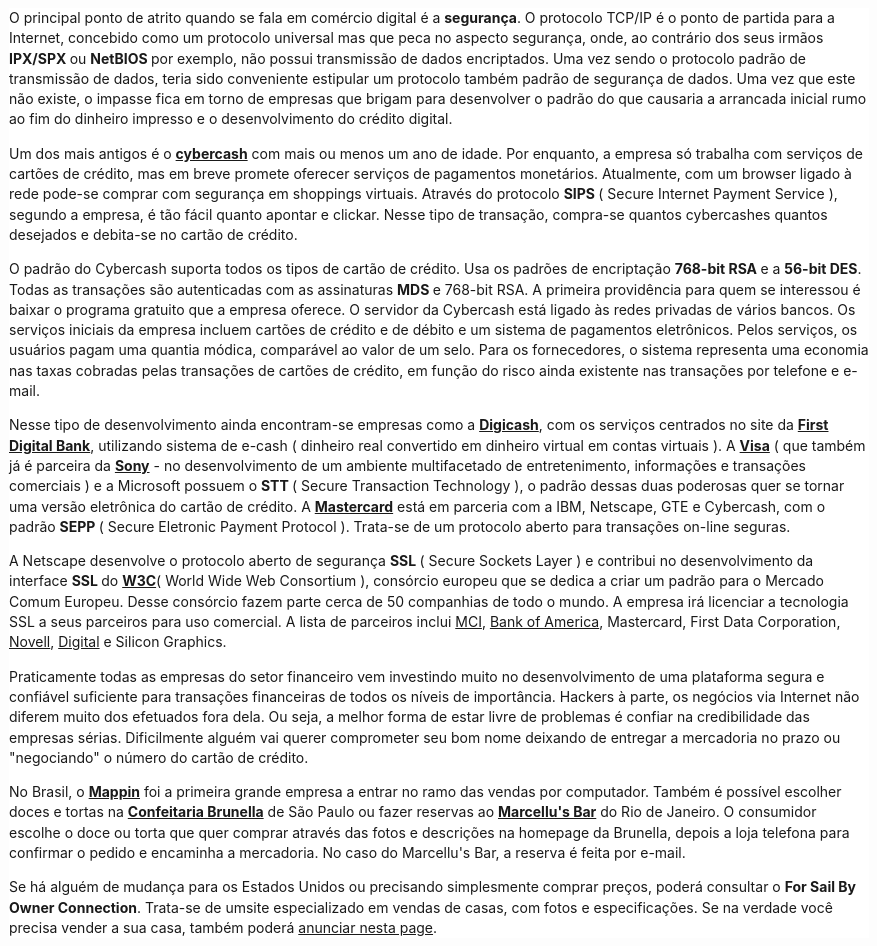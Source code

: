 <p>O principal ponto de atrito quando se fala em comércio digital é a <strong>segurança</strong>. O protocolo TCP/IP é o ponto de partida para a Internet, concebido como um protocolo universal mas que peca no aspecto segurança, onde, ao contrário dos seus irmãos <strong>IPX/SPX </strong>ou <strong>NetBIOS </strong>por exemplo, não possui transmissão de dados encriptados. Uma vez sendo o protocolo padrão de transmissão de dados, teria sido conveniente estipular um protocolo também padrão de segurança de dados. Uma vez que este não existe, o impasse fica em torno de empresas que brigam para desenvolver o padrão do que causaria a arrancada inicial rumo ao fim do dinheiro impresso e o desenvolvimento do crédito digital.</p>
<p>Um dos mais antigos é o <strong><a href="https://www.cybercash.com">cybercash</a></strong> com mais ou menos um ano de idade. Por enquanto, a empresa só trabalha com serviços de cartões de crédito, mas em breve promete oferecer serviços de pagamentos monetários. Atualmente, com um browser ligado à rede pode-se comprar com segurança em shoppings virtuais. Através do protocolo <strong>SIPS </strong>( Secure Internet Payment Service ), segundo a empresa, é tão fácil quanto apontar e clickar. Nesse tipo de transação, compra-se quantos cybercashes quantos desejados e debita-se no cartão de crédito.</p>
<p>O padrão do Cybercash suporta todos os tipos de cartão de crédito. Usa os padrões de encriptação <strong>768-bit RSA </strong>e a <strong>56-bit DES</strong>. Todas as transações são autenticadas com as assinaturas <strong>MDS </strong>e 768-bit RSA. A primeira providência para quem se interessou é baixar o programa gratuito que a empresa oferece. O servidor da Cybercash está ligado às redes privadas de vários bancos. Os serviços iniciais da empresa incluem cartões de crédito e de débito e um sistema de pagamentos eletrônicos. Pelos serviços, os usuários pagam uma quantia módica, comparável ao valor de um selo. Para os fornecedores, o sistema representa uma economia nas taxas cobradas pelas transações de cartões de crédito, em função do risco ainda existente nas transações por telefone e e-mail.</p>
<p>Nesse tipo de desenvolvimento ainda encontram-se empresas como a <strong><a href="https://www.digicash.com">Digicash</a></strong>, com os serviços centrados no site da <strong><a href="https://bank.digicash.com">First Digital Bank</a></strong>, utilizando sistema de e-cash ( dinheiro real convertido em dinheiro virtual em contas virtuais ). A <strong><a href="https://www.visa.com">Visa</a></strong> ( que também já é parceira da <strong><a href="https://www.sony.com">Sony</a></strong> - no desenvolvimento de um ambiente multifacetado de entretenimento, informações e transações comerciais ) e a Microsoft possuem o <strong>STT </strong>( Secure Transaction Technology ), o padrão dessas duas poderosas quer se tornar uma versão eletrônica do cartão de crédito. A <strong><a href="https://www.mastercard.com">Mastercard</a></strong> está em parceria com a IBM, Netscape, GTE e Cybercash, com o padrão <strong>SEPP </strong>( Secure Eletronic Payment Protocol ). Trata-se de um protocolo aberto para transações on-line seguras.</p>
<p>A Netscape desenvolve o protocolo aberto de segurança <strong>SSL </strong>( Secure Sockets Layer ) e contribui no desenvolvimento da interface <strong>SSL </strong>do <strong><a href="https://www.w3.org">W3C</a></strong>( World Wide Web Consortium ), consórcio europeu que se dedica a criar um padrão para o Mercado Comum Europeu. Desse consórcio fazem parte cerca de 50 companhias de todo o mundo. A empresa irá licenciar a tecnologia SSL a seus parceiros para uso comercial. A lista de parceiros inclui <a href="https://www.mci.com">MCI</a>, <a href="https://www.bankamerica.com">Bank of America</a>, Mastercard, First Data Corporation, <a href="https://www.novell.com">Novell</a>, <a href="https://www.dec.com">Digital</a> e Silicon Graphics.</p>
<p>Praticamente todas as empresas do setor financeiro vem investindo muito no desenvolvimento de uma plataforma segura e confiável suficiente para transações financeiras de todos os níveis de importância. Hackers à parte, os negócios via Internet não diferem muito dos efetuados fora dela. Ou seja, a melhor forma de estar livre de problemas é confiar na credibilidade das empresas sérias. Dificilmente alguém vai querer comprometer seu bom nome deixando de entregar a mercadoria no prazo ou "negociando" o número do cartão de crédito.</p>
<p>No Brasil, o <strong><a href="https://www.mappin.com.br">Mappin</a></strong> foi a primeira grande empresa a entrar no ramo das vendas por computador. Também é possível escolher doces e tortas na <strong><a href="https://www.ams.com/brunella">Confeitaria Brunella</a></strong> de São Paulo ou fazer reservas ao <strong><a href="https://www.marcellus-bar.com.br">Marcellu's Bar</a></strong> do Rio de Janeiro. O consumidor escolhe o doce ou torta que quer comprar através das fotos e descrições na homepage da Brunella, depois a loja telefona para confirmar o pedido e encaminha a mercadoria. No caso do Marcellu's Bar, a reserva é feita por e-mail.</p>
<p>Se há alguém de mudança para os Estados Unidos ou precisando simplesmente comprar preços, poderá consultar o <strong>For Sail By Owner Connection</strong>. Trata-se de umsite especializado em vendas de casas, com fotos e especificações. Se na verdade você precisa vender a sua casa, também poderá <a href="https://www.cracker.com/byowner">anunciar nesta page</a>.</p>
==============================
» **PROBLEM DETAILS**
Your answer must be a single number: the count of lines in the data that contain the string "Trata".

» **OUTPUT OF THE EXERCISE**
2